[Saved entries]
· · · · ·
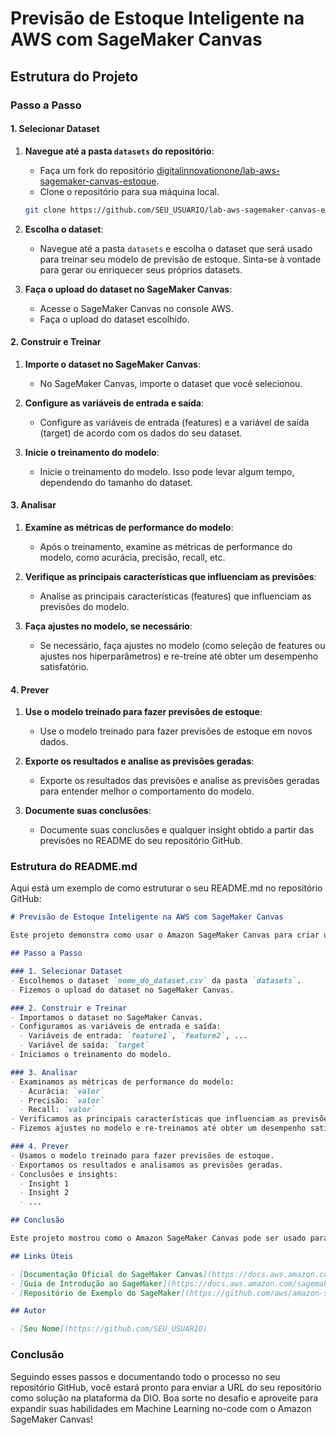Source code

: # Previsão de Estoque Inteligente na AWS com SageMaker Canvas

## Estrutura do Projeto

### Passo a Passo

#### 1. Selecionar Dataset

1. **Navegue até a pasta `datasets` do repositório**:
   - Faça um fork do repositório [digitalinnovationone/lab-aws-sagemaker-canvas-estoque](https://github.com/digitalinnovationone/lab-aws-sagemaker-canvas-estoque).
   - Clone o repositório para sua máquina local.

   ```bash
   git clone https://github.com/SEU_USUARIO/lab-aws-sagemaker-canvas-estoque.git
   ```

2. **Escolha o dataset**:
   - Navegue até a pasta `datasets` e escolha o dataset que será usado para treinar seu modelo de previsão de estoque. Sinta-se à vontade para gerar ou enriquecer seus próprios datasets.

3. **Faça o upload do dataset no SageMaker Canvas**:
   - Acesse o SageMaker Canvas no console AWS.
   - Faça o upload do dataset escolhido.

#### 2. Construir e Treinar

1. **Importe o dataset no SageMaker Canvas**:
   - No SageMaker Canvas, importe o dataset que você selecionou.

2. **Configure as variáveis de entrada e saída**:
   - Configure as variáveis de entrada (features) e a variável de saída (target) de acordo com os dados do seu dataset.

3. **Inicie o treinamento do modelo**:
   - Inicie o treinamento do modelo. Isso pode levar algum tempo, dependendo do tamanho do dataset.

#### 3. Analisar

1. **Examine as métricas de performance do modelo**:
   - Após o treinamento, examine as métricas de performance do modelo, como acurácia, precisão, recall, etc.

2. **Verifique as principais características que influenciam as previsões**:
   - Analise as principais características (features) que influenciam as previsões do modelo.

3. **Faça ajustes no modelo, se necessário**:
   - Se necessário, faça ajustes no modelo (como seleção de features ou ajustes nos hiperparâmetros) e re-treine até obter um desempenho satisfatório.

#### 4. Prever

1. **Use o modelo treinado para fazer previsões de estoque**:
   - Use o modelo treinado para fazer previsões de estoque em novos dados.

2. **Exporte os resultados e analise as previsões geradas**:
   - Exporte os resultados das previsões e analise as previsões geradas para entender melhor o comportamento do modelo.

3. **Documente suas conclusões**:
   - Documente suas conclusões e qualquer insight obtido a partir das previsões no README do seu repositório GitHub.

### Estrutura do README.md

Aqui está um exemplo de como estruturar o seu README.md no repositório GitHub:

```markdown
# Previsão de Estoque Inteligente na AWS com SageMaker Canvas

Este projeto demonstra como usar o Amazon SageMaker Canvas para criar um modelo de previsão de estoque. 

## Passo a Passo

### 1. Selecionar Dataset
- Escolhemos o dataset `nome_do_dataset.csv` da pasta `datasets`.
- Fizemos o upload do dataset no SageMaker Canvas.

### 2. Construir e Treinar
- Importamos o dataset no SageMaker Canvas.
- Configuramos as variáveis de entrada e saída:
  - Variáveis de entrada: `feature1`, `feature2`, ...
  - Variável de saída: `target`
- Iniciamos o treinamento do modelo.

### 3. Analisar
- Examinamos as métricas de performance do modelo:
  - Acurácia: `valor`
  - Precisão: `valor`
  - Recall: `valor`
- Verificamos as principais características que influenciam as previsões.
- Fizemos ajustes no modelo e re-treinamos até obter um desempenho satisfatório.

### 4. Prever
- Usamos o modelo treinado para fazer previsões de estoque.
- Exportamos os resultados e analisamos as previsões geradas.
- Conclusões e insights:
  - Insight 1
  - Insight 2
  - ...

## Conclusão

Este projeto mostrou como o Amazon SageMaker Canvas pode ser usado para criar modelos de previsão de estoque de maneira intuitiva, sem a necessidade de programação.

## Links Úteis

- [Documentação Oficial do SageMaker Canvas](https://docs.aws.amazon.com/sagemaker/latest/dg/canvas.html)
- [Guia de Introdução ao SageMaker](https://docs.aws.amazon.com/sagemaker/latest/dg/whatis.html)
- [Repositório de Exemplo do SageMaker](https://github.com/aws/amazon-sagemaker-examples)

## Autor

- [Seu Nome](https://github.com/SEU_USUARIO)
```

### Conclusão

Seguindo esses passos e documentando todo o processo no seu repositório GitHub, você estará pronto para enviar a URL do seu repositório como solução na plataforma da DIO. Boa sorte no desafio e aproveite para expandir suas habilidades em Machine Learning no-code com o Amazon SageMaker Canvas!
· · · · ·
#### EXERCISE DESCRIPTION:
Give back the records exactly, minus any pictures.

#### SOLUTION:
Source code

: # Previsão de Estoque Inteligente na AWS com SageMaker Canvas

## Estrutura do Projeto

### Passo a Passo

#### 1. Selecionar Dataset

1. **Navegue até a pasta `datasets` do repositório**:
   - Faça um fork do repositório [digitalinnovationone/lab-aws-sagemaker-canvas-estoque](https://github.com/digitalinnovationone/lab-aws-sagemaker-canvas-estoque).
   - Clone o repositório para sua máquina local.

   ```bash
   git clone https://github.com/SEU_USUARIO/lab-aws-sagemaker-canvas-estoque.git
   ```

2. **Escolha o dataset**:
   - Navegue até a pasta `datasets` e escolha o dataset que será usado para treinar seu modelo de previsão de estoque. Sinta-se à vontade para gerar ou enriquecer seus próprios datasets.

3. **Faça o upload do dataset no SageMaker Canvas**:
   - Acesse o SageMaker Canvas no console AWS.
   - Faça o upload do dataset escolhido.

#### 2. Construir e Treinar

1. **Importe o dataset no SageMaker Canvas**:
   - No SageMaker Canvas, importe o dataset que você selecionou.

2. **Configure as variáveis de entrada e saída**:
   - Configure as variáveis de entrada (features) e a variável de saída (target) de acordo com os dados do seu dataset.

3. **Inicie o treinamento do modelo**:
   - Inicie o treinamento do modelo. Isso pode levar algum tempo, dependendo do tamanho do dataset.

#### 3. Analisar

1. **Examine as métricas de performance do modelo**:
   - Após o treinamento, examine as métricas de performance do modelo, como acurácia, precisão, recall, etc.

2. **Verifique as principais características que influenciam as previsões**:
   - Analise as principais características (features) que influenciam as previsões do modelo.

3. **Faça ajustes no modelo, se necessário**:
   - Se necessário, faça ajustes no modelo (como seleção de features ou ajustes nos hiperparâmetros) e re-treine até obter um desempenho satisfatório.

#### 4. Prever

1. **Use o modelo treinado para fazer previsões de estoque**:
   - Use o modelo treinado para fazer previsões de estoque em novos dados.

2. **Exporte os resultados e analise as previsões geradas**:
   - Exporte os resultados das previsões e analise as previsões geradas para entender melhor o comportamento do modelo.

3. **Documente suas conclusões**:
   - Documente suas conclusões e qualquer insight obtido a partir das previsões no README do seu repositório GitHub.

### Estrutura do README.md

Aqui está um exemplo de como estruturar o seu README.md no repositório GitHub:

```markdown
# Previsão de Estoque Inteligente na AWS com SageMaker Canvas

Este projeto demonstra como usar o Amazon SageMaker Canvas para criar um modelo de previsão de estoque. 

## Passo a Passo

### 1. Selecionar Dataset
- Escolhemos o dataset `nome_do_dataset.csv` da pasta `datasets`.
- Fizemos o upload do dataset no SageMaker Canvas.

### 2. Construir e Treinar
- Importamos o dataset no SageMaker Canvas.
- Configuramos as variáveis de entrada e saída:
  - Variáveis de entrada: `feature1`, `feature2`, ...
  - Variável de saída: `target`
- Iniciamos o treinamento do modelo.

### 3. Analisar
- Examinamos as métricas de performance do modelo:
  - Acurácia: `valor`
  - Precisão: `valor`
  - Recall: `valor`
- Verificamos as principais características que influenciam as previsões.
- Fizemos ajustes no modelo e re-treinamos até obter um desempenho satisfatório.

### 4. Prever
- Usamos o modelo treinado para fazer previsões de estoque.
- Exportamos os resultados e analisamos as previsões geradas.
- Conclusões e insights:
  - Insight 1
  - Insight 2
  - ...

## Conclusão

Este projeto mostrou como o Amazon SageMaker Canvas pode ser usado para criar modelos de previsão de estoque de maneira intuitiva, sem a necessidade de programação.

## Links Úteis

- [Documentação Oficial do SageMaker Canvas](https://docs.aws.amazon.com/sagemaker/latest/dg/canvas.html)
- [Guia de Introdução ao SageMaker](https://docs.aws.amazon.com/sagemaker/latest/dg/whatis.html)
- [Repositório de Exemplo do SageMaker](https://github.com/aws/amazon-sagemaker-examples)

## Autor

- [Seu Nome](https://github.com/SEU_USUARIO)
```

### Conclusão

Seguindo esses passos e documentando todo o processo no seu repositório GitHub, você estará pronto para enviar a URL do seu repositório como solução na plataforma da DIO. Boa sorte no desafio e aproveite para expandir suas habilidades em Machine Learning no-code com o Amazon SageMaker Canvas!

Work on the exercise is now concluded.